**Task to carry out:** Retype the records exactly, with nothing added or dropped.

**Stored dataset items:**
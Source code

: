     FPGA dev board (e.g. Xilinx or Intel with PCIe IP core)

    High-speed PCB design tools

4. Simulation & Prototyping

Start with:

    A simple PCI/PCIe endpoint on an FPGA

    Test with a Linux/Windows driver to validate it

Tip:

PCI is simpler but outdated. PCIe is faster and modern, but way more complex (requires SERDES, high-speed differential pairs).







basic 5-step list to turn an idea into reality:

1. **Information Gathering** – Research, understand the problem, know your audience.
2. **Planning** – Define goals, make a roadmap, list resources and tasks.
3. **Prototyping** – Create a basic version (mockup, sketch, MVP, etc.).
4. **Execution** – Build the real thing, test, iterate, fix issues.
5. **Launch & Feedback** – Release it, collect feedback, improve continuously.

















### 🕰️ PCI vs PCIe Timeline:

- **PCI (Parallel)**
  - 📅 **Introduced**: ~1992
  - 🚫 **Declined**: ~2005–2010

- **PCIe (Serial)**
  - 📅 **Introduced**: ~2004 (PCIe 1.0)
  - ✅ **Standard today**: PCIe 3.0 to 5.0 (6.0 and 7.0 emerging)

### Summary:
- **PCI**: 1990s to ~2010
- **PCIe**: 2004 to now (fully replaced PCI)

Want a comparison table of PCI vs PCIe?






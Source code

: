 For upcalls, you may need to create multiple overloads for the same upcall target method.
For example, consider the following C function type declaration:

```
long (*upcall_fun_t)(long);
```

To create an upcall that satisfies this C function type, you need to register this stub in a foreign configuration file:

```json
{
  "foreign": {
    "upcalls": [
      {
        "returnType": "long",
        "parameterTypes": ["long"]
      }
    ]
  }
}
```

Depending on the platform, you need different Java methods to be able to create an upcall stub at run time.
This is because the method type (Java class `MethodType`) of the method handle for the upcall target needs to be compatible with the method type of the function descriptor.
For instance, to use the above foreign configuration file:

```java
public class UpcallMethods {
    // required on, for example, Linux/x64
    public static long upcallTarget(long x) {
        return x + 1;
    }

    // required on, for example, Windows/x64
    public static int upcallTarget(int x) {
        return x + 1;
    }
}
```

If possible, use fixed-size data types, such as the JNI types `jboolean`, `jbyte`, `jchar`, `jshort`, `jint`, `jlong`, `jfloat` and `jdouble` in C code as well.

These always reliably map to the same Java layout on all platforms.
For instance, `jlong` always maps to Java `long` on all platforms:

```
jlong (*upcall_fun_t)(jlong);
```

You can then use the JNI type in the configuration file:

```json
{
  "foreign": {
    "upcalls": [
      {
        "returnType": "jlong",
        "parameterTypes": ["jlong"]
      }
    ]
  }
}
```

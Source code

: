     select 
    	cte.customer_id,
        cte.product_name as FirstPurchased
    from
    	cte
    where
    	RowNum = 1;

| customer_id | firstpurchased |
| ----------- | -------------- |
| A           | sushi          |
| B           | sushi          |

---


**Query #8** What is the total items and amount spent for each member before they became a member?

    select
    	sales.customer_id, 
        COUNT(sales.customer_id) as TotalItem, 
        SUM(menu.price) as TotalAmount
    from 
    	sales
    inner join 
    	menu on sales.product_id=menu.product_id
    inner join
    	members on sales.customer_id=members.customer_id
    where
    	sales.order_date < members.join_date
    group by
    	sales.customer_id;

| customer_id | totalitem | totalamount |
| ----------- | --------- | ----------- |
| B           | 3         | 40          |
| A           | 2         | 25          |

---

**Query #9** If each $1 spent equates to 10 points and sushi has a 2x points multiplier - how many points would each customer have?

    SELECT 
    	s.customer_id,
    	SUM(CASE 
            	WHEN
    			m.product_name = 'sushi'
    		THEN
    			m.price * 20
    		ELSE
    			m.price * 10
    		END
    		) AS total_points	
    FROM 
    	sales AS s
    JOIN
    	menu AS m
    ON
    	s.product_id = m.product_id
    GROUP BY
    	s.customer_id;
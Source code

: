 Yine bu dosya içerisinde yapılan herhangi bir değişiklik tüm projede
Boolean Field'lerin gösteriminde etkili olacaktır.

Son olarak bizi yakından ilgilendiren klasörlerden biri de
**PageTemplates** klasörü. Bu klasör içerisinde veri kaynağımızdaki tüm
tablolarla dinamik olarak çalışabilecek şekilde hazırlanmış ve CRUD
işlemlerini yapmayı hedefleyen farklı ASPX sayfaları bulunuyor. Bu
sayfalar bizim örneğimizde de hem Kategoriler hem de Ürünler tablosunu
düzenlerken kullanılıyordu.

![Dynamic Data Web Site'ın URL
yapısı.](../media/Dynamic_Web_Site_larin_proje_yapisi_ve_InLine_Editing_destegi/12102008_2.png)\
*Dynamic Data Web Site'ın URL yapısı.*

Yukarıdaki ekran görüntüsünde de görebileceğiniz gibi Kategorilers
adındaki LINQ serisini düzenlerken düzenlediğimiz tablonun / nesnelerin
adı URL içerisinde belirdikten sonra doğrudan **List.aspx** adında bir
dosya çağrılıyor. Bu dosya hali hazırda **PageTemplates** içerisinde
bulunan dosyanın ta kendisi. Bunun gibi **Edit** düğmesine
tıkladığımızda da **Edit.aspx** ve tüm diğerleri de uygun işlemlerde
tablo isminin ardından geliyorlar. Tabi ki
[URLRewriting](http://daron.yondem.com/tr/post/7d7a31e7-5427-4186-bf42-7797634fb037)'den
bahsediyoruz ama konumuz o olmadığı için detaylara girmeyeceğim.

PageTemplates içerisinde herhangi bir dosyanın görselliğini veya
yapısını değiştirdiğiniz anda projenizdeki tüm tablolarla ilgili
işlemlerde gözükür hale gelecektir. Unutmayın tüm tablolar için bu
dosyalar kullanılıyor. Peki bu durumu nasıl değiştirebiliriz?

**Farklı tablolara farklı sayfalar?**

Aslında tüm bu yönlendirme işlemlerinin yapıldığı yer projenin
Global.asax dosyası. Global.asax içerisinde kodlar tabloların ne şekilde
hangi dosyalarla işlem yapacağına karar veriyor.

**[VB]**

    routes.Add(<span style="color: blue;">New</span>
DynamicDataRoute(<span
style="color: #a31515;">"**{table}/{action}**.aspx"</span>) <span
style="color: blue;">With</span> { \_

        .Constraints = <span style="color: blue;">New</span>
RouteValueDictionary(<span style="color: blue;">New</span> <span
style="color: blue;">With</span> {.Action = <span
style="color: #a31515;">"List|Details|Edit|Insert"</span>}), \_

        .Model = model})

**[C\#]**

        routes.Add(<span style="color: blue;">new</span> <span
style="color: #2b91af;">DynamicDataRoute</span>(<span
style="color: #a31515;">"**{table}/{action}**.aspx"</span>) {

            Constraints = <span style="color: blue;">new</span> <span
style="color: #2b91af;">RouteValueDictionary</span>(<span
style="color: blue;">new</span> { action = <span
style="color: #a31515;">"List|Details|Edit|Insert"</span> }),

**Answer space:**
Source code

:     FPGA dev board (e.g. Xilinx or Intel with PCIe IP core)

    High-speed PCB design tools

4. Simulation & Prototyping

Start with:

    A simple PCI/PCIe endpoint on an FPGA

    Test with a Linux/Windows driver to validate it

Tip:

PCI is simpler but outdated. PCIe is faster and modern, but way more complex (requires SERDES, high-speed differential pairs).







basic 5-step list to turn an idea into reality:

1. **Information Gathering** – Research, understand the problem, know your audience.
2. **Planning** – Define goals, make a roadmap, list resources and tasks.
3. **Prototyping** – Create a basic version (mockup, sketch, MVP, etc.).
4. **Execution** – Build the real thing, test, iterate, fix issues.
5. **Launch & Feedback** – Release it, collect feedback, improve continuously.

















### 🕰️ PCI vs PCIe Timeline:

- **PCI (Parallel)**
  - 📅 **Introduced**: ~1992
  - 🚫 **Declined**: ~2005–2010

- **PCIe (Serial)**
  - 📅 **Introduced**: ~2004 (PCIe 1.0)
  - ✅ **Standard today**: PCIe 3.0 to 5.0 (6.0 and 7.0 emerging)

### Summary:
- **PCI**: 1990s to ~2010
- **PCIe**: 2004 to now (fully replaced PCI)

Want a comparison table of PCI vs PCIe?






Source code

: For upcalls, you may need to create multiple overloads for the same upcall target method.
For example, consider the following C function type declaration:

```
long (*upcall_fun_t)(long);
```

To create an upcall that satisfies this C function type, you need to register this stub in a foreign configuration file:

```json
{
  "foreign": {
    "upcalls": [
      {
        "returnType": "long",
        "parameterTypes": ["long"]
      }
    ]
  }
}
```

Depending on the platform, you need different Java methods to be able to create an upcall stub at run time.
This is because the method type (Java class `MethodType`) of the method handle for the upcall target needs to be compatible with the method type of the function descriptor.
For instance, to use the above foreign configuration file:

```java
public class UpcallMethods {
    // required on, for example, Linux/x64
    public static long upcallTarget(long x) {
        return x + 1;
    }

    // required on, for example, Windows/x64
    public static int upcallTarget(int x) {
        return x + 1;
    }
}
```

If possible, use fixed-size data types, such as the JNI types `jboolean`, `jbyte`, `jchar`, `jshort`, `jint`, `jlong`, `jfloat` and `jdouble` in C code as well.

These always reliably map to the same Java layout on all platforms.
For instance, `jlong` always maps to Java `long` on all platforms:

```
jlong (*upcall_fun_t)(jlong);
```

You can then use the JNI type in the configuration file:

```json
{
  "foreign": {
    "upcalls": [
      {
        "returnType": "jlong",
        "parameterTypes": ["jlong"]
      }
    ]
  }
}
```

Source code

:     select 
    	cte.customer_id,
        cte.product_name as FirstPurchased
    from
    	cte
    where
    	RowNum = 1;

| customer_id | firstpurchased |
| ----------- | -------------- |
| A           | sushi          |
| B           | sushi          |

---


**Query #8** What is the total items and amount spent for each member before they became a member?

    select
    	sales.customer_id, 
        COUNT(sales.customer_id) as TotalItem, 
        SUM(menu.price) as TotalAmount
    from 
    	sales
    inner join 
    	menu on sales.product_id=menu.product_id
    inner join
    	members on sales.customer_id=members.customer_id
    where
    	sales.order_date < members.join_date
    group by
    	sales.customer_id;

| customer_id | totalitem | totalamount |
| ----------- | --------- | ----------- |
| B           | 3         | 40          |
| A           | 2         | 25          |

---

**Query #9** If each $1 spent equates to 10 points and sushi has a 2x points multiplier - how many points would each customer have?

    SELECT 
    	s.customer_id,
    	SUM(CASE 
            	WHEN
    			m.product_name = 'sushi'
    		THEN
    			m.price * 20
    		ELSE
    			m.price * 10
    		END
    		) AS total_points	
    FROM 
    	sales AS s
    JOIN
    	menu AS m
    ON
    	s.product_id = m.product_id
    GROUP BY
    	s.customer_id;
Source code

: Yine bu dosya içerisinde yapılan herhangi bir değişiklik tüm projede
Boolean Field'lerin gösteriminde etkili olacaktır.

Son olarak bizi yakından ilgilendiren klasörlerden biri de
**PageTemplates** klasörü. Bu klasör içerisinde veri kaynağımızdaki tüm
tablolarla dinamik olarak çalışabilecek şekilde hazırlanmış ve CRUD
işlemlerini yapmayı hedefleyen farklı ASPX sayfaları bulunuyor. Bu
sayfalar bizim örneğimizde de hem Kategoriler hem de Ürünler tablosunu
düzenlerken kullanılıyordu.

![Dynamic Data Web Site'ın URL
yapısı.](../media/Dynamic_Web_Site_larin_proje_yapisi_ve_InLine_Editing_destegi/12102008_2.png)\
*Dynamic Data Web Site'ın URL yapısı.*

Yukarıdaki ekran görüntüsünde de görebileceğiniz gibi Kategorilers
adındaki LINQ serisini düzenlerken düzenlediğimiz tablonun / nesnelerin
adı URL içerisinde belirdikten sonra doğrudan **List.aspx** adında bir
dosya çağrılıyor. Bu dosya hali hazırda **PageTemplates** içerisinde
bulunan dosyanın ta kendisi. Bunun gibi **Edit** düğmesine
tıkladığımızda da **Edit.aspx** ve tüm diğerleri de uygun işlemlerde
tablo isminin ardından geliyorlar. Tabi ki
[URLRewriting](http://daron.yondem.com/tr/post/7d7a31e7-5427-4186-bf42-7797634fb037)'den
bahsediyoruz ama konumuz o olmadığı için detaylara girmeyeceğim.

PageTemplates içerisinde herhangi bir dosyanın görselliğini veya
yapısını değiştirdiğiniz anda projenizdeki tüm tablolarla ilgili
işlemlerde gözükür hale gelecektir. Unutmayın tüm tablolar için bu
dosyalar kullanılıyor. Peki bu durumu nasıl değiştirebiliriz?

**Farklı tablolara farklı sayfalar?**

Aslında tüm bu yönlendirme işlemlerinin yapıldığı yer projenin
Global.asax dosyası. Global.asax içerisinde kodlar tabloların ne şekilde
hangi dosyalarla işlem yapacağına karar veriyor.

**[VB]**

    routes.Add(<span style="color: blue;">New</span>
DynamicDataRoute(<span
style="color: #a31515;">"**{table}/{action}**.aspx"</span>) <span
style="color: blue;">With</span> { \_

        .Constraints = <span style="color: blue;">New</span>
RouteValueDictionary(<span style="color: blue;">New</span> <span
style="color: blue;">With</span> {.Action = <span
style="color: #a31515;">"List|Details|Edit|Insert"</span>}), \_

        .Model = model})

**[C\#]**

        routes.Add(<span style="color: blue;">new</span> <span
style="color: #2b91af;">DynamicDataRoute</span>(<span
style="color: #a31515;">"**{table}/{action}**.aspx"</span>) {

            Constraints = <span style="color: blue;">new</span> <span
style="color: #2b91af;">RouteValueDictionary</span>(<span
style="color: blue;">new</span> { action = <span
style="color: #a31515;">"List|Details|Edit|Insert"</span> }),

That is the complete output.